Among the lines of data below, reproduce only those from the one with "kılavuzda şunları yapmanız" through the one with "[Azure AD hakkında", exactly as they stand, both ends included.

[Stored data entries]
§

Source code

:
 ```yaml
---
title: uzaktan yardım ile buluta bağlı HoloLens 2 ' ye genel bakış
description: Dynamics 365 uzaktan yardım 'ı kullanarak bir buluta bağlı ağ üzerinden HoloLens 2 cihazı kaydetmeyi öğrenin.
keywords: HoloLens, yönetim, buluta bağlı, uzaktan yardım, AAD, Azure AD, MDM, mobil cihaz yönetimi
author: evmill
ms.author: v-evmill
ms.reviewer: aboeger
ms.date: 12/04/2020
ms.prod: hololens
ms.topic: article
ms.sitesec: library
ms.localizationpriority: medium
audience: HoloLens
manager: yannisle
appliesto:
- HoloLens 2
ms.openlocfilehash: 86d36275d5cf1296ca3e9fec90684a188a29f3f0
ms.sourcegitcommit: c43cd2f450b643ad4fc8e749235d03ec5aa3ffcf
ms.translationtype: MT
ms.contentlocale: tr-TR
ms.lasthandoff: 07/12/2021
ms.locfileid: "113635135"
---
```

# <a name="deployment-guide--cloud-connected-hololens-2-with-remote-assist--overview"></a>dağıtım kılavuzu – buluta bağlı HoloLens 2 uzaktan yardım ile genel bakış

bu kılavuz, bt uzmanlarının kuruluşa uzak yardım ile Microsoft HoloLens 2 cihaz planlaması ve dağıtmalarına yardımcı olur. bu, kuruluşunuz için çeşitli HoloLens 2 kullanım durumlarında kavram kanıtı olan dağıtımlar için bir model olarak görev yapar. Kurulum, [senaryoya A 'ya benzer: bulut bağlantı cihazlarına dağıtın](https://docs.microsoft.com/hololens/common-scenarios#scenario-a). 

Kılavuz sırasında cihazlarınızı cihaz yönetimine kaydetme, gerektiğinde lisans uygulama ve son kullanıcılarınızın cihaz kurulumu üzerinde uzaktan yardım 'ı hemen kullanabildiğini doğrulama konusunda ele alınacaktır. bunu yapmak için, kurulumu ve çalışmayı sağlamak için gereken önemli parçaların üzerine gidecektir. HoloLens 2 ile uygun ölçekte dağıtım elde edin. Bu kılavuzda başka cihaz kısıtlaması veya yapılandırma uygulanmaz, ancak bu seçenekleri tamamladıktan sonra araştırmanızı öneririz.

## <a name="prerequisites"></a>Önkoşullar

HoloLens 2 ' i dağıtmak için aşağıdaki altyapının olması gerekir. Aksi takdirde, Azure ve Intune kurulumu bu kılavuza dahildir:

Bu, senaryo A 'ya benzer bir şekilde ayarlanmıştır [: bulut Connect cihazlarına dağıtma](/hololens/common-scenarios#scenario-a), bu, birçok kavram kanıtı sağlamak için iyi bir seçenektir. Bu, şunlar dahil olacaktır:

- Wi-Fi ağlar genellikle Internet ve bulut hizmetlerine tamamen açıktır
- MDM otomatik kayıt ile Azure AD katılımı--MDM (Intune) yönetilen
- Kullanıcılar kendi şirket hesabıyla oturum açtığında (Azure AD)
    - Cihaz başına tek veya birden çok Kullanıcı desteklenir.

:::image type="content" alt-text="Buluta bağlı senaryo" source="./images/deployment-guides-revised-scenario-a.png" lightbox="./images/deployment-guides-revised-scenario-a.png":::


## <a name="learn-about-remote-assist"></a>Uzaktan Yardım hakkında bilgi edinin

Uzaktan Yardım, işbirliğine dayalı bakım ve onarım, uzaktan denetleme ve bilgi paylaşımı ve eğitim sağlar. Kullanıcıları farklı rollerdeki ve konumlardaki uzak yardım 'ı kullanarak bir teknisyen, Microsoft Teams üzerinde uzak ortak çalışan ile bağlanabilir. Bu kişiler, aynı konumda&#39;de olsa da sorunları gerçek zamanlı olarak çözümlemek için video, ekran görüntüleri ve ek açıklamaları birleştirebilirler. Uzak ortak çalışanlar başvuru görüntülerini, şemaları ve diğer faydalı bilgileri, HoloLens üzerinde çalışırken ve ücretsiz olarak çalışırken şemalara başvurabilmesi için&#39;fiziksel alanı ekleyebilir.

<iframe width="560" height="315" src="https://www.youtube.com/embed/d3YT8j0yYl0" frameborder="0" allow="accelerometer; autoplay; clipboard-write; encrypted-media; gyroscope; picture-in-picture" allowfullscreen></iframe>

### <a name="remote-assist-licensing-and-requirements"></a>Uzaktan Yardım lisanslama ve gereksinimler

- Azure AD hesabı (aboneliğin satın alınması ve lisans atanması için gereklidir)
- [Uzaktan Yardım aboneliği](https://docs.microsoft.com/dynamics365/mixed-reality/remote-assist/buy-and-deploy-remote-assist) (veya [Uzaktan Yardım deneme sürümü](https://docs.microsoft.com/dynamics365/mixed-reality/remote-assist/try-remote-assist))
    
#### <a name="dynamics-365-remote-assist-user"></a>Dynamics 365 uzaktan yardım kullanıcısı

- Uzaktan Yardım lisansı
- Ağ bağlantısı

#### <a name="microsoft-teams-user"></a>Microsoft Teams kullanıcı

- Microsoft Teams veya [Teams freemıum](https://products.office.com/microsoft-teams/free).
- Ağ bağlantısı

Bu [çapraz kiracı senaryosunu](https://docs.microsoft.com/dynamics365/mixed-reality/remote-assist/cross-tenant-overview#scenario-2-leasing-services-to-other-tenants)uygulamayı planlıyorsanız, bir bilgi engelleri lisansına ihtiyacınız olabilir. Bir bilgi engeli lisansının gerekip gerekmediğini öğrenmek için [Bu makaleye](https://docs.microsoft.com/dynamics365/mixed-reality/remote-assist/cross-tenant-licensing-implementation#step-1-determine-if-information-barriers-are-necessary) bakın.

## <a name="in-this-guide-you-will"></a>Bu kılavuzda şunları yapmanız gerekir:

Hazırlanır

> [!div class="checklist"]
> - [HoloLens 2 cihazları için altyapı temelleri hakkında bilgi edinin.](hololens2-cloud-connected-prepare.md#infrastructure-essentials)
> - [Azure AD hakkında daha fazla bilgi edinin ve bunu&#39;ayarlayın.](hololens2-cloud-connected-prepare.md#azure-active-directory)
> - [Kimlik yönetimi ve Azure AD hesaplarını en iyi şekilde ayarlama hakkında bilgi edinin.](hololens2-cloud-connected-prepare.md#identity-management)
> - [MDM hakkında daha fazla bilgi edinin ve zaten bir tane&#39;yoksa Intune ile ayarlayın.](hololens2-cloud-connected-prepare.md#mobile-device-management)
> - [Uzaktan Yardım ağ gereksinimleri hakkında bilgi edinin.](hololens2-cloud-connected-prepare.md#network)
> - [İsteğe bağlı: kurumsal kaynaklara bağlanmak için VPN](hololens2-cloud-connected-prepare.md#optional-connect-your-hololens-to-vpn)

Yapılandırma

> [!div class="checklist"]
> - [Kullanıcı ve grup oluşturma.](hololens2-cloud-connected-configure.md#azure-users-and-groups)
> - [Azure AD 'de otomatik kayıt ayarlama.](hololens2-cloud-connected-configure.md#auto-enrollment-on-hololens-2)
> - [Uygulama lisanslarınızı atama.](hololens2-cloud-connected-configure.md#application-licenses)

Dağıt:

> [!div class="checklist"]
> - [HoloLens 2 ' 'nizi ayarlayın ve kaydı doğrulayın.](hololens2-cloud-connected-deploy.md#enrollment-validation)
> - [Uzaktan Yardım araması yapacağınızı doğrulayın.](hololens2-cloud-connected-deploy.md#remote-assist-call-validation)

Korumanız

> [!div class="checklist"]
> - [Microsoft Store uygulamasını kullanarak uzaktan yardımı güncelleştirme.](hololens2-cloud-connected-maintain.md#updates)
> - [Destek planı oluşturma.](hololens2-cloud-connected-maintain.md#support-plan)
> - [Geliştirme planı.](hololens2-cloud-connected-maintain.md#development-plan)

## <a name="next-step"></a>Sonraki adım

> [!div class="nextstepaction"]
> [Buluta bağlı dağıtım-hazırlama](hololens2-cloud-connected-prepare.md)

§

# SOLVED PROBLEM
## <a name="in-this-guide-you-will"></a>Bu kılavuzda şunları yapmanız gerekir:

Hazırlanır

> [!div class="checklist"]
> - [HoloLens 2 cihazları için altyapı temelleri hakkında bilgi edinin.](hololens2-cloud-connected-prepare.md#infrastructure-essentials)
> - [Azure AD hakkında daha fazla bilgi edinin ve bunu&#39;ayarlayın.](hololens2-cloud-connected-prepare.md#azure-active-directory)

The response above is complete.